How awkward can this get?

I commented on one of my friend's pics on MIXI (because we now work with Japanese social networking).  It was of a cat with the Soviet logo painted on it's forehead.  She said that it was her head, then sent me a pic of her wearing a fur suit.  I have an awkwardness scale of 1-50, and this demolished the scale.  NO I WILL NOT SEND PICS.  it is already awkward enough...

orksecurity3 years ago
What, in particular are you finding awkward about it? I think you're reading more into it than she intended.

So she likes to play with costuming and characters, either in competition or as "hall costume" at conventions or just for fun. Nothing wrong with that, nothing particularly kinky, and it isn't even all that unusual -- I know a few folks who do costume competition at an international level. Not everyone who wears an animal costume is a Furry, and not all furries are kinky. Especially in Japan, where cosplay (costuming as a favorite character) has been popular for some time among the younger set.

(I'd bet this soviet cat is an anime character, and I'd be interested in finding out why that particular character appealed to her. But that's just me.)

Treat it like any other picture someone sent you of one of their hobbies. Either ignore it (which will probably be understood as "not interested", or complement her on her costuming skill if you feel like doing so, or tell her about one of your hobbies if you feel like doing so, or say something like "I'm not quite comfortable with making this a more personal relationship right now; can we keep it on a business basis?"

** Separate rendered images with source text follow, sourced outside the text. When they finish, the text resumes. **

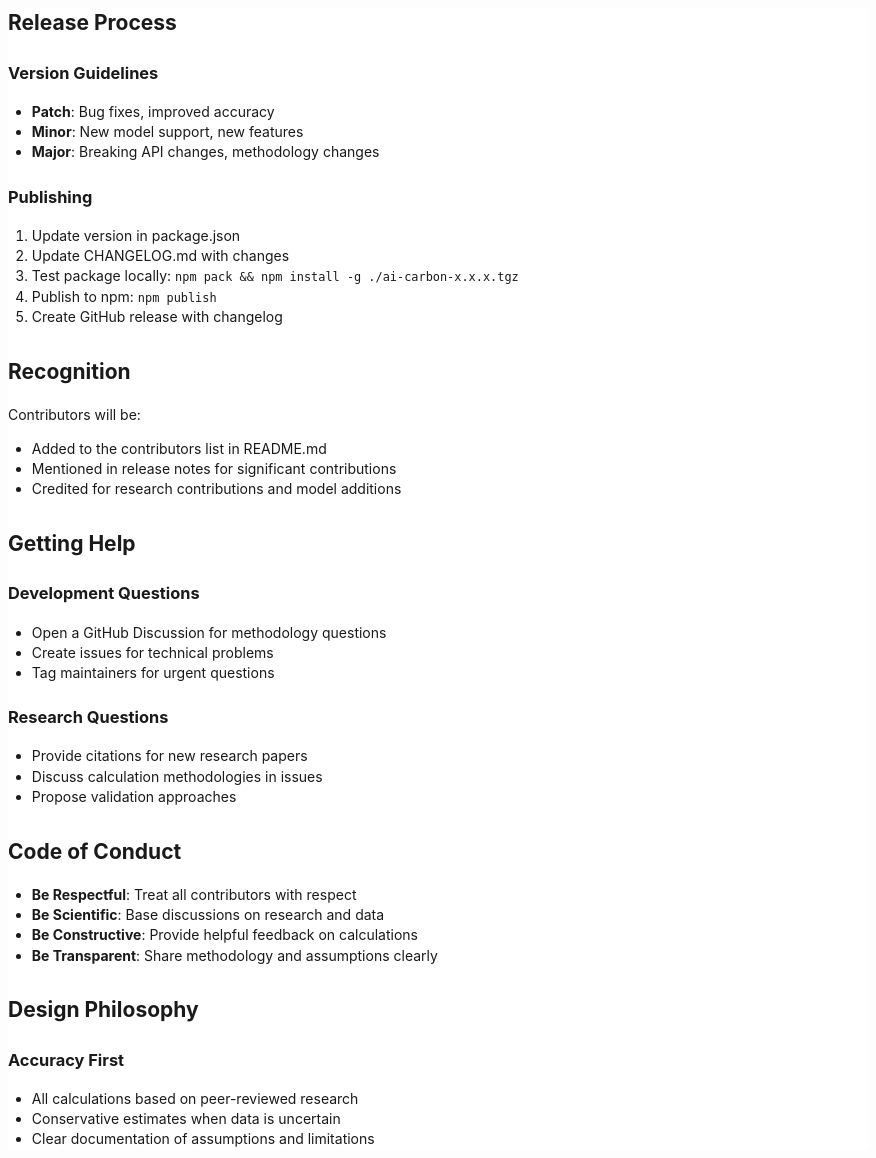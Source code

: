 ## Release Process

### Version Guidelines
- **Patch**: Bug fixes, improved accuracy
- **Minor**: New model support, new features
- **Major**: Breaking API changes, methodology changes

### Publishing
1. Update version in package.json
2. Update CHANGELOG.md with changes
3. Test package locally: `npm pack && npm install -g ./ai-carbon-x.x.x.tgz`
4. Publish to npm: `npm publish`
5. Create GitHub release with changelog

## Recognition

Contributors will be:
- Added to the contributors list in README.md
- Mentioned in release notes for significant contributions
- Credited for research contributions and model additions

## Getting Help

### Development Questions
- Open a GitHub Discussion for methodology questions
- Create issues for technical problems
- Tag maintainers for urgent questions

### Research Questions
- Provide citations for new research papers
- Discuss calculation methodologies in issues
- Propose validation approaches

## Code of Conduct

- **Be Respectful**: Treat all contributors with respect
- **Be Scientific**: Base discussions on research and data
- **Be Constructive**: Provide helpful feedback on calculations
- **Be Transparent**: Share methodology and assumptions clearly

## Design Philosophy

### Accuracy First
- All calculations based on peer-reviewed research
- Conservative estimates when data is uncertain
- Clear documentation of assumptions and limitations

If she had sent you a nude photo, _that_ would qualify as seriously awkward, especially if she's underage. This is just sociable. Somewhere between the two: Be glad she didn't send you a picture of herself in naughty-schoolgirl garb.

Relax.

If the awkwardness is that you didn't recognize the first picture as a costume... That's a complement to her costuming skills, and I'm sure she was delighted.
I'd also add that if she was wearing a Nazi symbol rather than the Soviet logo, THAT would cross my sensitivity barrier and I'd point out to her that many will find this offensive.

Soviet? Shrug. The cold war has been over for quite some time, and even when it was in force I don't think any reasonable person has been offended by the mere fact that the Soviets existed since the McCarthy era ended.
... Actually, this reminds me of a convention I was attending where I noticed a young lady walking ahead of me in feline garb. The hardest part of getting that right is making the tail seem lifelike, and she'd done a particularly nice job with it -- some sort of spring wire with a body harness to anchor it, at a guess.

Which forced me to go over and tell her "I know this is going to sound awful, but I love the way your tail moves." Her response, as expected, was to take it as intended and answer "Thanks. I put a lot of work into that".

(Yes, there was just a bit of tease there, but it was kept at the just-a-complement nonthreatening level... and if she didn't want admiring comments about the outfit she wouldn't have worn it.)

Context is everything.
Re-design3 years ago
What's awkward about it? Your friend doesn't take very good photographs.
After re-reading the question ... I think you've got the right answer. And I'll stick with my response to that case: If she created a costume that could be mistaken for a real cat, she has reason to be very pleased, not offended.

Of course if you said something rude about the cat... well, about all you can say is "oops, sorry." (Rule given to student pilots: "When lost, climb and confess.")
bendog38 (author)  orksecurity3 years ago
Thanks man.
craftyv3 years ago
You must deal with it because if you don't there will be an implied acceptance.

Perhaps you can say "no more pictures, please as they may contain virus's".
I have a rule about not opening photo's etc.
yokozuna3 years ago
I won't answer your question directly, but rather address your situation. Really, if she crossed a comfort level and you want to remain her friend, you have two choices: 1.) readjust your comfort level, or 2.) talk to her about it.